## [Data to examine]
^^^^^^^^

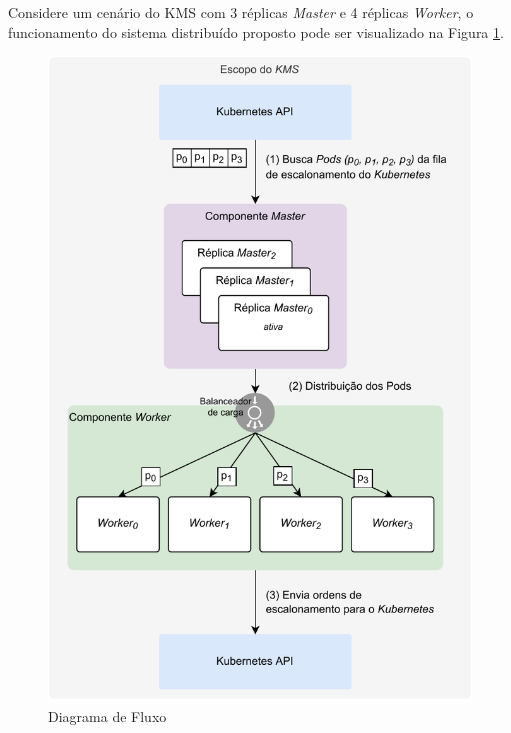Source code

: Considere um cenário do \ac{KMS} com 3 réplicas \textit{Master} e 4 réplicas \textit{Worker}, o funcionamento do sistema distribuído proposto pode ser visualizado na Figura \ref{fig:relacao-master-worker}.




\newpage
\begin{figure}[h!]
	\caption{\label{fig:relacao-master-worker}Diagrama de Fluxo}
	\centering
	\includegraphics[width=.60\linewidth]{assets/relacao-master-worker.pdf}
\end{figure}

^^^^^^^^

## [Exercise requirements]
Print the entries above word for word, without pictures.

## [Answer section]
Source code

: Considere um cenário do \ac{KMS} com 3 réplicas \textit{Master} e 4 réplicas \textit{Worker}, o funcionamento do sistema distribuído proposto pode ser visualizado na Figura \ref{fig:relacao-master-worker}.




\newpage
\begin{figure}[h!]
	\caption{\label{fig:relacao-master-worker}Diagrama de Fluxo}
	\centering
	\includegraphics[width=.60\linewidth]{assets/relacao-master-worker.pdf}
\end{figure}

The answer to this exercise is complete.